AWS Open Source Blog

The versatility of gRPC, an open source high-performance RPC framework

During the birth of the computer age, the first computers were the size of a room and all computations had to be run on the same computer. Once the first network was switched on, creating protocols for those computers to communicate became necessary. A protocol is defined as the set of rules governing the exchange or transmission of data between devices. With the evolution of technology, more protocols have been created that enable multiple computers to communicate in various formats.

The HTTP protocol was ratified by the IETF in 1996 and rapidly became the standard to use for internet-enabled applications. HTTP is built upon the TCP protocol (except for HTTP/3 currently in development) by providing a standard that can be used for most web servers available today, whether packaged or custom-built. HTTP has been revised over the years to add features such as compression, caching, and authentication.

gRPC is an emerging open source protocol and a successor to HTTP designed to focus around the contract between applications and to let other protocols handle traffic routing. gRPC improves upon its underlying protocols by:

  • Using HTTP/2, enabling more features such as compression and stream prioritization.
  • Using protobuf IDL, which (versus JSON) is binary-encoded and thus takes advantage of HTTP/2 binary framing.
  • Supporting bi-directional streaming (separate streams for client-initiated and server-initiated traffic).
  • Spanning or multiplexing connections as necessary—many gRPC packets can binpack into an HTTP/2 packet, or a single gRPC packet can span multiple HTTP/2 packets.

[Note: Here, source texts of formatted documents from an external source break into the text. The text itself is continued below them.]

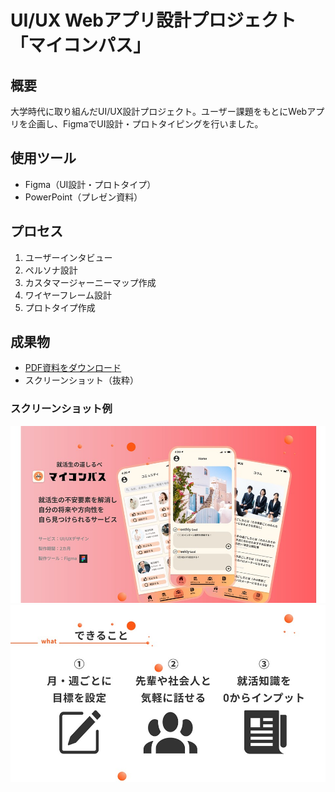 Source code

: # UI/UX Webアプリ設計プロジェクト「マイコンパス」

## 概要
大学時代に取り組んだUI/UX設計プロジェクト。ユーザー課題をもとにWebアプリを企画し、FigmaでUI設計・プロトタイピングを行いました。

## 使用ツール
- Figma（UI設計・プロトタイプ）
- PowerPoint（プレゼン資料）

## プロセス
1. ユーザーインタビュー
2. ペルソナ設計
3. カスタマージャーニーマップ作成
4. ワイヤーフレーム設計
5. プロトタイプ作成

## 成果物
- [PDF資料をダウンロード](./マイコンパス_玉串涼夏.pdf)
- スクリーンショット（抜粋）

### スクリーンショット例
![トップ画面](./assets/スライド1.JPG)
![機能一覧](./assets/スライド2.JPG)


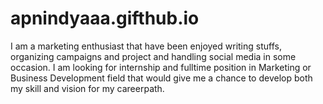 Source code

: # apnindyaaa.gifthub.io
I am a marketing enthusiast that have been enjoyed writing stuffs, organizing campaigns and project and handling social media in some occasion. I am looking for internship and fulltime position in Marketing or Business Development field that would give me a chance to develop both my skill and vision for my careerpath.
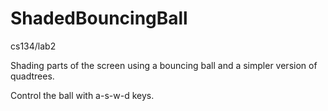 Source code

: ShadedBouncingBall
==================

cs134/lab2

Shading parts of the screen using a bouncing ball and a simpler version of quadtrees.

Control the ball with a-s-w-d keys.

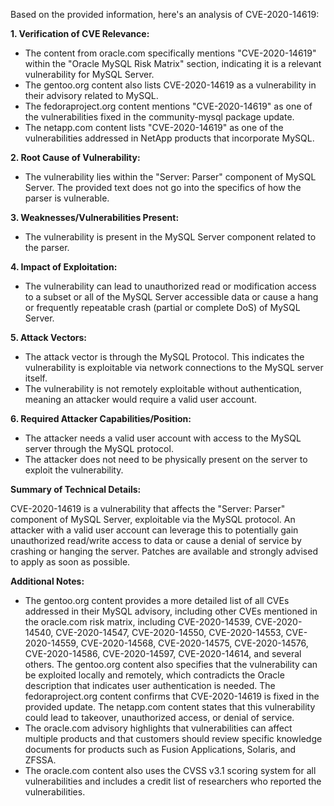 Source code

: Based on the provided information, here's an analysis of CVE-2020-14619:

**1. Verification of CVE Relevance:**
   - The content from oracle.com specifically mentions "CVE-2020-14619" within the "Oracle MySQL Risk Matrix" section, indicating it is a relevant vulnerability for MySQL Server.
   - The gentoo.org content also lists CVE-2020-14619 as a vulnerability in their advisory related to MySQL.
   - The fedoraproject.org content mentions "CVE-2020-14619" as one of the vulnerabilities fixed in the community-mysql package update.
   - The netapp.com content lists "CVE-2020-14619" as one of the vulnerabilities addressed in NetApp products that incorporate MySQL.

**2. Root Cause of Vulnerability:**
   - The vulnerability lies within the "Server: Parser" component of MySQL Server. The provided text does not go into the specifics of how the parser is vulnerable.

**3. Weaknesses/Vulnerabilities Present:**
   - The vulnerability is present in the MySQL Server component related to the parser.

**4. Impact of Exploitation:**
   - The vulnerability can lead to unauthorized read or modification access to a subset or all of the MySQL Server accessible data or cause a hang or frequently repeatable crash (partial or complete DoS) of MySQL Server.

**5. Attack Vectors:**
   - The attack vector is through the MySQL Protocol. This indicates the vulnerability is exploitable via network connections to the MySQL server itself.
   - The vulnerability is not remotely exploitable without authentication, meaning an attacker would require a valid user account.

**6. Required Attacker Capabilities/Position:**
   - The attacker needs a valid user account with access to the MySQL server through the MySQL protocol.
   - The attacker does not need to be physically present on the server to exploit the vulnerability.

**Summary of Technical Details:**

CVE-2020-14619 is a vulnerability that affects the "Server: Parser" component of MySQL Server, exploitable via the MySQL protocol. An attacker with a valid user account can leverage this to potentially gain unauthorized read/write access to data or cause a denial of service by crashing or hanging the server. Patches are available and strongly advised to apply as soon as possible.

**Additional Notes:**

- The gentoo.org content provides a more detailed list of all CVEs addressed in their MySQL advisory, including other CVEs mentioned in the oracle.com risk matrix, including CVE-2020-14539, CVE-2020-14540, CVE-2020-14547, CVE-2020-14550, CVE-2020-14553, CVE-2020-14559, CVE-2020-14568, CVE-2020-14575, CVE-2020-14576, CVE-2020-14586, CVE-2020-14597, CVE-2020-14614, and several others. The gentoo.org content also specifies that the vulnerability can be exploited locally and remotely, which contradicts the Oracle description that indicates user authentication is needed. The fedoraproject.org content confirms that CVE-2020-14619 is fixed in the provided update. The netapp.com content states that this vulnerability could lead to takeover, unauthorized access, or denial of service.
- The oracle.com advisory highlights that vulnerabilities can affect multiple products and that customers should review specific knowledge documents for products such as Fusion Applications, Solaris, and ZFSSA.
- The oracle.com content also uses the CVSS v3.1 scoring system for all vulnerabilities and includes a credit list of researchers who reported the vulnerabilities. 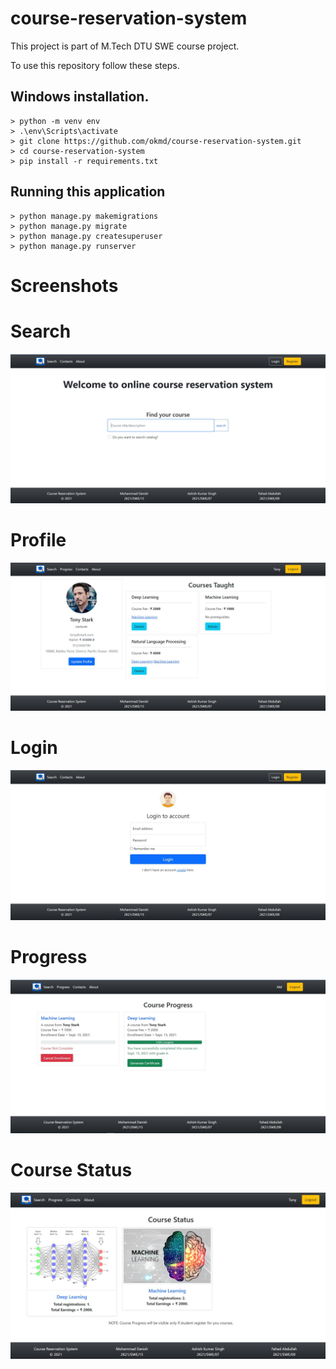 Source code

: # course-reservation-system
This project is part of M.Tech DTU SWE course project.

To use this repository follow these steps.

## Windows installation.
    
    > python -m venv env
    > .\env\Scripts\activate
    > git clone https://github.com/okmd/course-reservation-system.git
    > cd course-reservation-system
    > pip install -r requirements.txt

## Running this application
    > python manage.py makemigrations
    > python manage.py migrate
    > python manage.py createsuperuser
    > python manage.py runserver
    
# Screenshots


# Search
![Search](screenshot/search.JPG?raw=true)

# Profile
![Profile](screenshot/fac-profile.JPG?raw=true)

# Login
![Login](screenshot/login.JPG?raw=true)

# Progress
![Progress](screenshot/stu-progress.JPG?raw=true)

# Course Status
![Courses](screenshot/fac-course-status.JPG?raw=true)


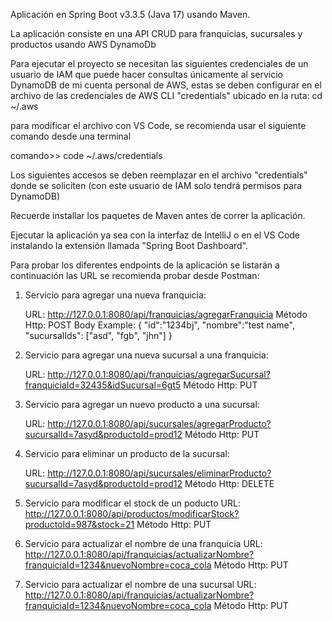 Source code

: Aplicación en Spring Boot v3.3.5 (Java 17) usando Maven.

La aplicación consiste en una API CRUD para franquicias, sucursales y productos usando AWS DynamoDb

Para ejecutar el proyecto se necesitan las siguientes credenciales de un usuario de IAM 
que puede hacer consultas únicamente al servicio DynamoDB de mi cuenta personal de AWS, estas se deben 
configurar en el archivo de las credenciales de AWS CLI "credentials"
ubicado en la ruta: cd ~/.aws

para modificar el archivo con VS Code, se recomienda usar el siguiente comando desde una terminal 

comando>> code ~/.aws/credentials

Los siguientes accesos se deben reemplazar en el archivo "credentials" donde se soliciten
(con este usuario de IAM solo tendrá permisos para DynamoDB)

Recuerde installar los paquetes de Maven antes de correr la aplicación.

Ejecutar la aplicación ya sea con la interfaz de IntelliJ o
en el VS Code instalando la extensión llamada "Spring Boot Dashboard".


Para probar los diferentes endpoints de la aplicación se listarán a continuación las URL
se recomienda probar desde Postman:

1. Servicio para agregar una nueva franquicia:
   
   URL: http://127.0.0.1:8080/api/franquicias/agregarFranquicia
   Método Http: POST
   Body Example:
   {
    "id":"1234bj", 
    "nombre":"test name",
    "sucursalIds": ["asd", "fgb", "jhn"]
   } 

2. Servicio para agregar una nueva sucursal a una franquicia:

   URL: http://127.0.0.1:8080/api/franquicias/agregarSucursal?franquiciaId=32435&idSucursal=6gt5
   Método Http: PUT

3. Servicio para agregar un nuevo producto a una sucursal:

   URL: http://127.0.0.1:8080/api/sucursales/agregarProducto?sucursalId=7asyd&productoId=prod12
   Método Http: PUT

4. Servicio para eliminar un producto de la sucursal:

   URL: http://127.0.0.1:8080/api/sucursales/eliminarProducto?sucursalId=7asyd&productoId=prod12
   Método Http: DELETE

5. Servicio para modificar el stock de un poducto
   URL: http://127.0.0.1:8080/api/productos/modificarStock?productoId=987&stock=21
   Método Http: PUT

6. Servicio para actualizar el nombre de una franquicia
   URL: http://127.0.0.1:8080/api/franquicias/actualizarNombre?franquiciaId=1234&nuevoNombre=coca_cola
   Método Http: PUT

7. Servicio para actualizar el nombre de una sucursal
   URL: http://127.0.0.1:8080/api/franquicias/actualizarNombre?franquiciaId=1234&nuevoNombre=coca_cola
   Método Http: PUT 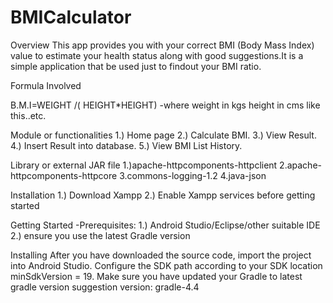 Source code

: # BMICalculator

Overview
This app provides you with your correct BMI (Body Mass Index) value to estimate your health status along with good suggestions.It is a simple application that be used just to findout your BMI ratio.

Formula Involved

B.M.I=WEIGHT /( HEIGHT*HEIGHT) -where weight in kgs height in cms like this..etc.

Module or functionalities
1.) Home page
2.) Calculate BMI.
3.) View Result.
4.) Insert Result into database.
5.) View BMI List History.


Library or external JAR file
1.)apache-httpcomponents-httpclient 2.apache-httpcomponents-httpcore 3.commons-logging-1.2 4.java-json

Installation
1.) Download Xampp
2.) Enable Xampp services before getting started

Getting Started
-Prerequisites:
1.) Android Studio/Eclipse/other suitable IDE
2.) ensure you use the latest Gradle version

Installing
After you have downloaded the source code, import the project into Android Studio. Configure the SDK path according to your SDK location minSdkVersion = 19. Make sure you have updated your Gradle to latest gradle version suggestion version: gradle-4.4

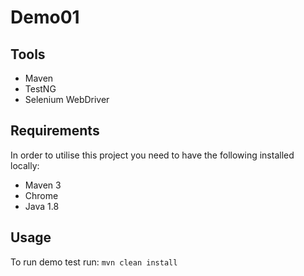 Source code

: # Demo01
## Tools

* Maven
* TestNG
* Selenium WebDriver

## Requirements

In order to utilise this project you need to have the following installed locally:

* Maven 3
* Chrome
* Java 1.8

## Usage

To run demo test run: `mvn clean install`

Implementing TCP vs. HTTP vs. gRPC

Networking professionals often refer to various protocols by their layer on the Open Systems Interconnect Model (OSI Model). This conceptual model is often represented as a pyramid, with each layer stacking on top of the previous layers. Each layer is able to relegate some responsibility to the lower layers and focus on its own advantages.

Pyramid describing the layering of the Open Systems Interconnect Model.

Consider that if each layer builds on the previous layers, we can also assume that the code required for our application decreases as we adopt higher-layer protocols into our application.

TCP application

Suppose we want to connect to another TCP back end. In most programming languages (Golang and port 50051 were arbitrarily selected for these examples), this process is trivial:

conn, err := net.Dial("tcp", "mybackend.com:50051")

We can also send data to the back end and listen for a response:

name := "world"
fmt.Fprintf(conn, "%s\n", name)
response, err := bufio.NewReader(conn).ReadString('\n')
fmt.Printf("Received from backend: %s\n", response)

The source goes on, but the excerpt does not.